First, neural precursor cells can not only differentiate into neurons, they can also become either of the two other main types of cell in the nervous system: astrocytes and oligodendrocytes. Astrocytes are star-shaped glia cells that hold neurons in place, get nutrients to them, and digest parts of dead neurons. Oligodendrocytes make the myelin that insulates nerve fibers that connect neurons to one another and allows them to transmit signals.
And secondly, neural precursor cells are a more useful and versatile end-product for the lab, where they can be cultivated in large numbers for transplantation or drug screening. Together, the two studies raise the possibility that embryonic stem cell research and induced pluripotency could be replaced by a more direct way of making specific cell types for treatments and research. 

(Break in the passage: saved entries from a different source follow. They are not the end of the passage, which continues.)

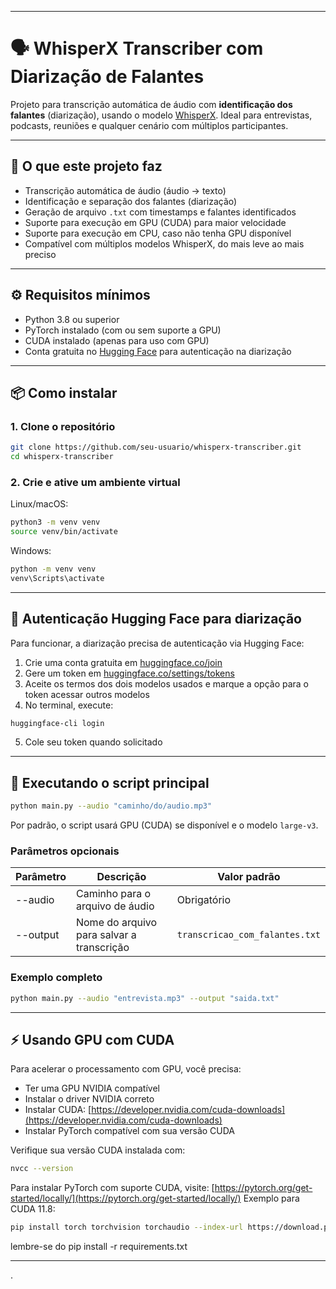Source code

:

---

# 🗣️ WhisperX Transcriber com Diarização de Falantes

Projeto para transcrição automática de áudio com **identificação dos falantes** (diarização), usando o modelo [WhisperX](https://github.com/m-bain/whisperx). Ideal para entrevistas, podcasts, reuniões e qualquer cenário com múltiplos participantes.

---

## 📌 O que este projeto faz

* Transcrição automática de áudio (áudio → texto)
* Identificação e separação dos falantes (diarização)
* Geração de arquivo `.txt` com timestamps e falantes identificados
* Suporte para execução em GPU (CUDA) para maior velocidade
* Suporte para execução em CPU, caso não tenha GPU disponível
* Compatível com múltiplos modelos WhisperX, do mais leve ao mais preciso

---

## ⚙️ Requisitos mínimos

* Python 3.8 ou superior
* PyTorch instalado (com ou sem suporte a GPU)
* CUDA instalado (apenas para uso com GPU)
* Conta gratuita no [Hugging Face](https://huggingface.co/join) para autenticação na diarização

---

## 📦 Como instalar

### 1. Clone o repositório

```bash
git clone https://github.com/seu-usuario/whisperx-transcriber.git
cd whisperx-transcriber
```

### 2. Crie e ative um ambiente virtual

Linux/macOS:

```bash
python3 -m venv venv
source venv/bin/activate
```

Windows:

```bash
python -m venv venv
venv\Scripts\activate
```

---

## 🔐 Autenticação Hugging Face para diarização

Para funcionar, a diarização precisa de autenticação via Hugging Face:

1. Crie uma conta gratuita em [huggingface.co/join](https://huggingface.co/join)
2. Gere um token em [huggingface.co/settings/tokens](https://huggingface.co/settings/tokens)
3. Aceite os termos dos dois modelos usados e marque a opção para o token acessar outros modelos
4. No terminal, execute:

```bash
huggingface-cli login
```

5. Cole seu token quando solicitado

---

## 🚀 Executando o script principal

```bash
python main.py --audio "caminho/do/audio.mp3"
```

Por padrão, o script usará GPU (CUDA) se disponível e o modelo `large-v3`.

### Parâmetros opcionais

| Parâmetro | Descrição                                 | Valor padrão                   |
| --------- | ----------------------------------------- | ------------------------------ |
| --audio   | Caminho para o arquivo de áudio           | Obrigatório                    |
| --output  | Nome do arquivo para salvar a transcrição | `transcricao_com_falantes.txt` |

### Exemplo completo

```bash
python main.py --audio "entrevista.mp3" --output "saida.txt"
```

---

## ⚡ Usando GPU com CUDA

Para acelerar o processamento com GPU, você precisa:

* Ter uma GPU NVIDIA compatível
* Instalar o driver NVIDIA correto
* Instalar CUDA: [https://developer.nvidia.com/cuda-downloads](https://developer.nvidia.com/cuda-downloads)
* Instalar PyTorch compatível com sua versão CUDA

Verifique sua versão CUDA instalada com:

```bash
nvcc --version
```

Para instalar PyTorch com suporte CUDA, visite: [https://pytorch.org/get-started/locally/](https://pytorch.org/get-started/locally/)
Exemplo para CUDA 11.8:

```bash
pip install torch torchvision torchaudio --index-url https://download.pytorch.org/whl/cu118
```

lembre-se do pip install -r requirements.txt

---




.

The problem with embryonic stem cells, although they are considered the "gold standard" in generating new types of cell, is the ethical question of where they come from, and also because they don't come from the patient's own body, the patient has to take drugs to stop their immune system rejecting the new tissue.
Induced pluripotency, where the patient's own cells are reprogrammed into stem cells, appears to overcome the ethical and immune rejection problems of embryonic stem cells, except they introduce the risk of switching on genes that cause cancer. Although this risk can be reduced by screening out unwanted pluripotent cells, it introduces a cost.
The senior author of the new study is Dr Marius Wernig, assistant professor of pathology and a member of Stanford's Institute for Stem Cell Biology and Regenerative Medicine. He told the press he and his colleagues were "thrilled" about the medical potential of their findings.
"We've shown the cells can integrate into a mouse brain and produce a missing protein important for the conduction of electrical signal by the neurons. This is important because the mouse model we used mimics that of a human genetic brain disease," said Wernig.
However, he cautioned that more work is needed before they can show a similar conversion from human skin cells is not only possible and effective, but also safe.
For the study, Wernig and colleages infected embryonic mouse skin cells (a cell line commonly used in labs) with a virus carrying three transcription factors (Brn2, Sox2 and FoxG1) known to be present at a high level in neural precursor cells. In just over three weeks, one in ten of the skin cells had started to look and act like neural precursor cells. In the lab, they confirmed the transformed cells were expressing the appropriate genes and had the same shape and function as naturally derived neural precursor cells. 
And to confirm them in animals, they injected the new cells into the brains of newborn mice bred to lack to ability to make the myelin sheath that surrounds nerve fibers. After ten weeks, the new cells had differentiated into oligodendroytes and had begun to coat the mice's nerve fibers with myelin. The team is now hoping to repeat their success with skin cells from adult mice and humans.
Funds from the California Institute for Regenerative Medicine, the New York Stem Cell Foundation, the Ellison Medical Foundation, the Stinehart-Reed Foundation and the National Institutes of Health helped pay for the study.